M phosphate buffer (pH 6.0) twice,
The suspension was suspended in 2 ml of mM borate buffer (pH 7.5). 2 ml of 1 w / v% methylated bovine serum albumin (Sigma) was added thereto, and the mixture was stirred at room temperature for 24 hours. Remove unreacted methylated bovine serum albumin by centrifugation,
After washing twice with a 50 mM borate buffer (pH 7.5), the cells were suspended in 1 ml of PBS. 250 μl of the lipid antigen solution was added to 100 μl of this solution, and the mixture was stirred at 37 ° C. for 1 hour. Subsequently, the mixture was centrifuged at 15000 rpm at 4 ° C. for 15 minutes, the supernatant was removed, and the precipitated latex was again washed with 1 w /
3 ml of PBS containing v% methylated bovine serum albumin
Suspended in water. This operation was repeated three times to wash the latex. Finally, 1 w / v% methylated bovine serum albumin,
0mM EDTA · 2Na (manufactured by Dojin Kagaku), 500m
PBS 10m containing M choline chloride (Wako Pure Chemical Industries, Ltd.)
1 to prepare a lipid antigen-carrying latex.

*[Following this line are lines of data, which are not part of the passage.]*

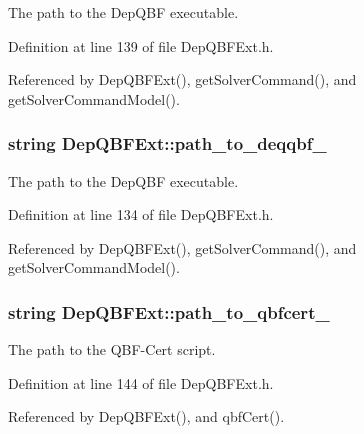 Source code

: The path to the Dep\-Q\-B\-F executable. 



Definition at line 139 of file Dep\-Q\-B\-F\-Ext.\-h.



Referenced by Dep\-Q\-B\-F\-Ext(), get\-Solver\-Command(), and get\-Solver\-Command\-Model().

\hypertarget{classDepQBFExt_a4c952a6d69e93efc5cd6c5491f85c5b3}{
\subsubsection[{path\-\_\-to\-\_\-deqqbf\-\_\-}]{\setlength{\rightskip}{0pt plus 5cm}string Dep\-Q\-B\-F\-Ext\-::path\-\_\-to\-\_\-deqqbf\-\_\-\hspace{0.3cm}{\ttfamily [protected]}}}\label{classDepQBFExt_a4c952a6d69e93efc5cd6c5491f85c5b3}


The path to the Dep\-Q\-B\-F executable. 



Definition at line 134 of file Dep\-Q\-B\-F\-Ext.\-h.



Referenced by Dep\-Q\-B\-F\-Ext(), get\-Solver\-Command(), and get\-Solver\-Command\-Model().

\hypertarget{classDepQBFExt_a05676410e9b70c5e83cb13b708e2f178}{
\subsubsection[{path\-\_\-to\-\_\-qbfcert\-\_\-}]{\setlength{\rightskip}{0pt plus 5cm}string Dep\-Q\-B\-F\-Ext\-::path\-\_\-to\-\_\-qbfcert\-\_\-\hspace{0.3cm}{\ttfamily [protected]}}}\label{classDepQBFExt_a05676410e9b70c5e83cb13b708e2f178}


The path to the Q\-B\-F-\/\-Cert script. 



Definition at line 144 of file Dep\-Q\-B\-F\-Ext.\-h.



Referenced by Dep\-Q\-B\-F\-Ext(), and qbf\-Cert().

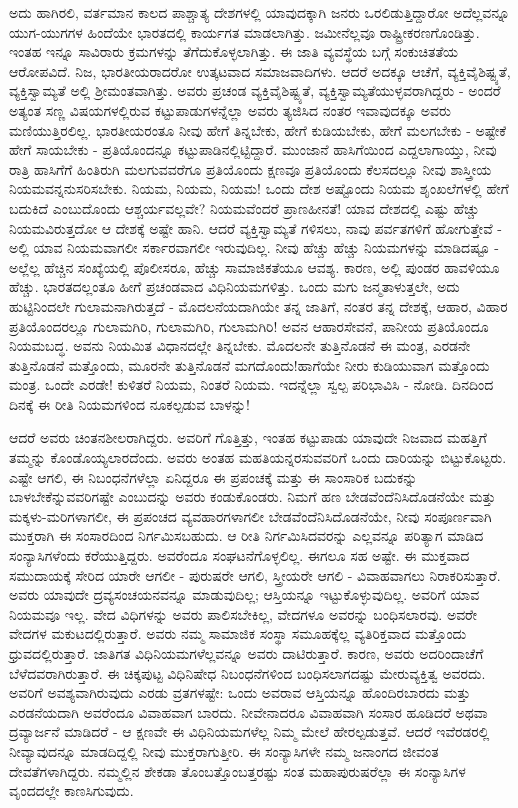 ಅದು ಹಾಗಿರಲಿ, ವರ್ತಮಾನ ಕಾಲದ ಪಾಶ್ಚಾತ್ಯ ದೇಶಗಳಲ್ಲಿ ಯಾವುದಕ್ಕಾಗಿ ಜನರು ಒರಲಿಡುತ್ತಿದ್ದಾರೋ ಅದೆಲ್ಲವನ್ನೂ ಯುಗ-ಯುಗಗಳ ಹಿಂದೆಯೇ ಭಾರತದಲ್ಲಿ ಕಾರ್ಯಗತ ಮಾಡಲಾಗಿತ್ತು. ಜಮೀನೆಲ್ಲವೂ ರಾಷ್ಟ್ರೀಕರಣಗೊಂಡಿತ್ತು. ಇಂತಹ ಇನ್ನೂ ಸಾವಿರಾರು ಕ್ರಮಗಳನ್ನು ತೆಗೆದುಕೊಳ್ಳಲಾಗಿತ್ತು. ಈ ಜಾತಿ ವ್ಯವಸ್ಥೆಯ ಬಗ್ಗೆ ಸಂಕುಚಿತತೆಯ ಆರೋಪವಿದೆ. ನಿಜ, ಭಾರತೀಯರಾದರೋ ಉತ್ಕಟವಾದ ಸಮಾಜವಾದಿಗಳು. ಆದರೆ ಅದಕ್ಕೂ ಆಚೆಗೆ, ವ್ಯಕ್ತಿವೈಶಿಷ್ಟ್ಯತೆ, ವ್ಯಕ್ತಿಸ್ವಾಮ್ಯತೆ ಅಲ್ಲಿ ಶ‍್ರೀಮಂತವಾಗಿತ್ತು. ಅವರು ಪ್ರಚಂಡ ವ್ಯಕ್ತಿವೈಶಿಷ್ಟ್ಯತೆ, ವ್ಯಕ್ತಿಸ್ವಾಮ್ಯತೆಯುಳ್ಳವರಾಗಿದ್ದರು - ಅಂದರೆ ಅತ್ಯಂತ ಸಣ್ಣ ವಿಷಯಗಳಲ್ಲಿರುವ ಕಟ್ಟುಪಾಡುಗಳನ್ನೆಲ್ಲಾ ಅವರು ತ್ಯಜಿಸಿದ ನಂತರ ಇವಾವುದಕ್ಕೂ ಅವರು ಮಣಿಯುತ್ತಿರಲಿಲ್ಲ. ಭಾರತೀಯರಂತೂ ನೀವು ಹೇಗೆ ತಿನ್ನಬೇಕು, ಹೇಗೆ ಕುಡಿಯಬೇಕು, ಹೇಗೆ ಮಲಗಬೇಕು - ಅಷ್ಟೇಕೆ ಹೇಗೆ ಸಾಯಬೇಕು - ಪ್ರತಿಯೊಂದನ್ನೂ ಕಟ್ಟುಪಾಡಿನಲ್ಲಿಟ್ಟಿದ್ದಾರೆ. ಮುಂಜಾನೆ ಹಾಸಿಗೆಯಿಂದ ಎದ್ದಲಾಗಾಯ್ತು, ನೀವು ರಾತ್ರಿ ಹಾಸಿಗೆಗೆ ಹಿಂತಿರುಗಿ ಮಲಗುವವರೆಗೂ ಪ್ರತಿಯೊಂದು ಕ್ಷಣವೂ ಪ್ರತಿಯೊಂದು ಕೆಲಸದಲ್ಲೂ ನೀವು ಶಾಸ್ತ್ರೀಯ ನಿಯಮವನ್ನನುಸರಿಸಬೇಕು. ನಿಯಮ, ನಿಯಮ, ನಿಯಮ! ಒಂದು ದೇಶ ಅಷ್ಟೊಂದು ನಿಯಮ ಶೃಂಖಲೆಗಳಲ್ಲಿ ಹೇಗೆ ಬದುಕಿದೆ ಎಂಬುದೊಂದು ಆಶ್ಚರ್ಯವಲ್ಲವೇ? ನಿಯಮವೆಂದರೆ ಪ್ರಾಣಹೀನತೆ! ಯಾವ ದೇಶದಲ್ಲಿ ಎಷ್ಟು ಹೆಚ್ಚು ನಿಯಮವಿರುತ್ತದೋ ಆ ದೇಶಕ್ಕೆ ಅಷ್ಟೇ ಹಾನಿ. ಆದರೆ ವ್ಯಕ್ತಿಸ್ವಾಮ್ಯತೆ ಗಳಿಸಲು, ನಾವು ಪರ್ವತಗಳಿಗೆ ಹೋಗುತ್ತೇವೆ - ಅಲ್ಲಿ ಯಾವ ನಿಯಮವಾಗಲೀ ಸರ್ಕಾರವಾಗಲೀ ಇರುವುದಿಲ್ಲ. ನೀವು ಹೆಚ್ಚು ಹೆಚ್ಚು ನಿಯಮಗಳನ್ನು ಮಾಡಿದಷ್ಟೂ - ಅಲ್ಲೆಲ್ಲ ಹೆಚ್ಚಿನ ಸಂಖ್ಯೆಯಲ್ಲಿ ಪೊಲೀಸರೂ, ಹೆಚ್ಚು ಸಾಮಾಜಿಕತೆಯೂ ಆವಶ್ಯ. ಕಾರಣ, ಅಲ್ಲಿ ಪುಂಡರ ಹಾವಳಿಯೂ ಹೆಚ್ಚು. ಭಾರತದಲ್ಲಂತೂ ಹೀಗೆ ಪ್ರಚಂಡವಾದ ವಿಧಿನಿಯಮಗಳಿತ್ತು. ಒಂದು ಮಗು ಜನ್ಮತಾಳುತ್ತಲೇ, ಅದು ಹುಟ್ಟಿನಿಂದಲೇ ಗುಲಾಮನಾಗಿರುತ್ತದೆ - ಮೊದಲನೆಯದಾಗಿಯೇ ತನ್ನ ಜಾತಿಗೆ, ನಂತರ ತನ್ನ ದೇಶಕ್ಕೆ, ಆಹಾರ, ವಿಹಾರ ಪ್ರತಿಯೊಂದರಲ್ಲೂ ಗುಲಾಮಗಿರಿ, ಗುಲಾಮಗಿರಿ, ಗುಲಾಮಗಿರಿ! ಅವನ ಆಹಾರಸೇವನೆ, ಪಾನೀಯ ಪ್ರತಿಯೊಂದೂ ನಿಯಮಬದ್ಧ. ಅವನು ನಿಯಮಿತ ವಿಧಾನದಲ್ಲೇ ತಿನ್ನಬೇಕು. ಮೊದಲನೇ ತುತ್ತಿನೊಡನೆ ಈ ಮಂತ್ರ, ಎರಡನೇ ತುತ್ತಿನೊಡನೆ ಮತ್ತೊಂದು, ಮೂರನೇ ತುತ್ತಿನೊಡನೆ ಮಗದೊಂದು!ಹಾಗೆಯೇ ನೀರು ಕುಡಿಯುವಾಗ ಮತ್ತೊಂದು ಮಂತ್ರ. ಒಂದೇ ಎರಡೇ! ಕುಳಿತರೆ ನಿಯಮ, ನಿಂತರೆ ನಿಯಮ. ಇದನ್ನೆಲ್ಲಾ ಸ್ವಲ್ಪ ಪರಿಭಾವಿಸಿ - ನೋಡಿ. ದಿನದಿಂದ ದಿನಕ್ಕೆ ಈ ರೀತಿ ನಿಯಮಗಳಿಂದ ನೂಕಲ್ಪಡುವ ಬಾಳನ್ನು!

ಆದರೆ ಅವರು ಚಿಂತನಶೀಲರಾಗಿದ್ದರು. ಅವರಿಗೆ ಗೊತ್ತಿತ್ತು, ಇಂತಹ ಕಟ್ಟುಪಾಡು ಯಾವುದೇ ನಿಜವಾದ ಮಹತ್ತಿಗೆ ತಮ್ಮನ್ನು ಕೊಂಡೊಯ್ಯಲಾರದೆಂದು. ಅವರು ಅಂತಹ ಮಹತಿಯನ್ನರಸುವವರಿಗೆ ಒಂದು ದಾರಿಯನ್ನು ಬಿಟ್ಟುಕೊಟ್ಟರು. ಎಷ್ಟೇ ಆಗಲಿ, ಈ ನಿಬಂಧನೆಗಳೆಲ್ಲಾ ಏನಿದ್ದರೂ ಈ ಪ್ರಪಂಚಕ್ಕೆ ಮತ್ತು ಈ ಸಾಂಸಾರಿಕ ಬದುಕನ್ನು ಬಾಳಬೇಕೆನ್ನುವವರಿಗಷ್ಟೇ ಎಂಬುದನ್ನು ಅವರು ಕಂಡುಕೊಂಡರು. ನಿಮಗೆ ಹಣ ಬೇಡವೆಂದೆನಿಸಿದೊಡನೆಯೇ ಮತ್ತು ಮಕ್ಕಳು-ಮರಿಗಳಾಗಲೀ, ಈ ಪ್ರಪಂಚದ ವ್ಯವಹಾರಗಳಾಗಲೀ ಬೇಡವೆಂದೆನಿಸಿದೊಡನೆಯೇ, ನೀವು ಸಂಪೂರ್ಣವಾಗಿ ಮುಕ್ತರಾಗಿ ಈ ಸಂಸಾರದಿಂದ ನಿರ್ಗಮಿಸಬಹುದು. ಆ ರೀತಿ ನಿರ್ಗಮಿಸಿದವರನ್ನು ಎಲ್ಲವನ್ನೂ ಪರಿತ್ಯಾಗ ಮಾಡಿದ ಸಂನ್ಯಾಸಿಗಳೆಂದು ಕರೆಯುತ್ತಿದ್ದರು. ಅವರೆಂದೂ ಸಂಘಟನೆಗೊಳ್ಳಲಿಲ್ಲ. ಈಗಲೂ ಸಹ ಅಷ್ಟೇ. ಈ ಮುಕ್ತವಾದ ಸಮುದಾಯಕ್ಕೆ ಸೇರಿದ ಯಾರೇ ಆಗಲೀ - ಪುರುಷರೇ ಆಗಲಿ, ಸ್ತ್ರೀಯರೇ ಆಗಲಿ - ವಿವಾಹವಾಗಲು ನಿರಾಕರಿಸುತ್ತಾರೆ. ಅವರು ಯಾವುದೇ ದ್ರವ್ಯಸಂಚಯನವನ್ನೂ ಮಾಡುವುದಿಲ್ಲ; ಆಸ್ತಿಯನ್ನೂ ಇಟ್ಟುಕೊಳ್ಳುವುದಿಲ್ಲ. ಅವರಿಗೆ ಯಾವ ನಿಯಮವೂ ಇಲ್ಲ. ವೇದ ವಿಧಿಗಳನ್ನು ಅವರು ಪಾಲಿಸಬೇಕಿಲ್ಲ, ವೇದಗಳೂ ಅವರನ್ನು ಬಂಧಿಸಲಾರವು. ಅವರೇ ವೇದಗಳ ಮಕುಟದಲ್ಲಿರುತ್ತಾರೆ. ಅವರು ನಮ್ಮ ಸಾಮಾಜಿಕ ಸಂಸ್ಥಾ ಸಮೂಹಕ್ಕೆಲ್ಲ ವ್ಯತಿರಿಕ್ತವಾದ ಮತ್ತೊಂದು ಧ್ರುವದಲ್ಲಿರುತ್ತಾರೆ. ಜಾತಿಗತ ವಿಧಿನಿಯಮಗಳೆಲ್ಲವನ್ನೂ ಅವರು ದಾಟಿರುತ್ತಾರೆ. ಕಾರಣ, ಅವರು ಅದರಿಂದಾಚೆಗೆ ಬೆಳೆದವರಾಗಿರುತ್ತಾರೆ. ಈ ಚಿಕ್ಕಪುಟ್ಟ ವಿಧಿನಿಷೇಧ ನಿಬಂಧನೆಗಳಿಂದ ಬಂಧಿಸಲಾಗದಷ್ಟು ಮೇರುವ್ಯಕ್ತಿತ್ವ ಅವರದು. ಅವರಿಗೆ ಅವಶ್ಯವಾಗಿರುವುದು ಎರಡು ವ್ರತಗಳಷ್ಟೇ: ಒಂದು ಅವರಾವ ಆಸ್ತಿಯನ್ನೂ ಹೊಂದಿರಬಾರದು ಮತ್ತು ಎರಡನೆಯದಾಗಿ ಅವರೆಂದೂ ವಿವಾಹವಾಗ ಬಾರದು. ನೀವೇನಾದರೂ ವಿವಾಹವಾಗಿ ಸಂಸಾರ ಹೂಡಿದರೆ ಅಥವಾ ದ್ರವ್ಯಾರ್ಜನೆ ಮಾಡಿದರೆ - ಆ ಕ್ಷಣವೇ ಈ ವಿಧಿನಿಯಮಗಳೆಲ್ಲ ನಿಮ್ಮ ಮೇಲೆ ಹೇರಲ್ಪಡುತ್ತವೆ. ಆದರೆ ಇವೆರಡರಲ್ಲಿ ನೀವ್ಯಾವುದನ್ನೂ ಮಾಡದಿದ್ದಲ್ಲಿ ನೀವು ಮುಕ್ತರಾಗುತ್ತೀರಿ. ಈ ಸಂನ್ಯಾಸಿಗಳೇ ನಮ್ಮ ಜನಾಂಗದ ಜೀವಂತ ದೇವತೆಗಳಾಗಿದ್ದರು. ನಮ್ಮಲ್ಲಿನ ಶೇಕಡಾ ತೊಂಬತ್ತೊಂಬತ್ತರಷ್ಟು ಸಂತ ಮಹಾಪುರುಷರೆಲ್ಲಾ ಈ ಸಂನ್ಯಾಸಿಗಳ ವೃಂದದಲ್ಲೇ ಕಾಣಸಿಗುವುದು.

2) Measurement of Sensitivity The amount of change in absorbance was measured in the same manner as in Example 1 except that the above-mentioned lipid antigen-carrying latex was used. Table 1 shows the results
Shown in

Comparative Example 1 In Example 1, 1 w / v
A lipid antigen-carrying latex was prepared in the same manner except that 1 % w / v bovine serum albumin was used in place of% methylated bovine serum albumin, and the sensitivity was measured. Table 1 shows the results.

Comparative Example 2 In Example 2, 1 w / v
A lipid antigen-carrying latex was prepared in the same manner except that 1% w / v bovine serum albumin was used in place of% methylated bovine serum albumin, and the sensitivity was measured. Table 1 shows the results.

Comparative Example 3 In Example 5, 1 w / v
A lipid antigen-carrying latex was prepared in the same manner except that 1% w / v bovine serum albumin was used in place of% methylated bovine serum albumin, and the sensitivity was measured. Table 1 shows the results.

[0033]

[Table 1]

[0034]

The method for producing the antiphospholipid antibody measurement reagent of the present invention is as described above, and is applicable to general biochemical automatic analysis, whereby rapid and simple measurement of a large amount of antibody is possible. In addition, a highly sensitive and highly objective antiphospholipid antibody measurement reagent can be provided.

Claims (5)

[Claims] 1. A reagent for measuring an antiphospholipid antibody, wherein a lipid antigen comprising cardiolipin and lecithin is carried on an insoluble carrier via denatured serum albumin. 2. The method according to claim 1, wherein the reagent for measuring anti-phospholipid antibody is carried on a carrier in which denatured serum albumin is insoluble.
A reagent for measuring an anti-phospholipid antibody, which is obtained by carrying a lipid antigen. 3. The reagent for measuring anti-phospholipid antibody according to claim 1, which is obtained by forming a complex of denatured serum albumin and a lipid antigen and then supporting the denatured serum albumin on an insoluble carrier. Characteristic reagent for measuring anti-phospholipid antibodies. 4. The lipid antigen according to claim 1, wherein the amount of cardiolipin is 0.01 to 1 μg and the amount of lecithin is 5 to 15 times the amount of cardiolipin per 10 μg of the insoluble carrier. 4. The reagent for measuring an antiphospholipid antibody according to 4. 5. The reagent according to claim 1, wherein the modified serum albumin is an alkylated serum albumin.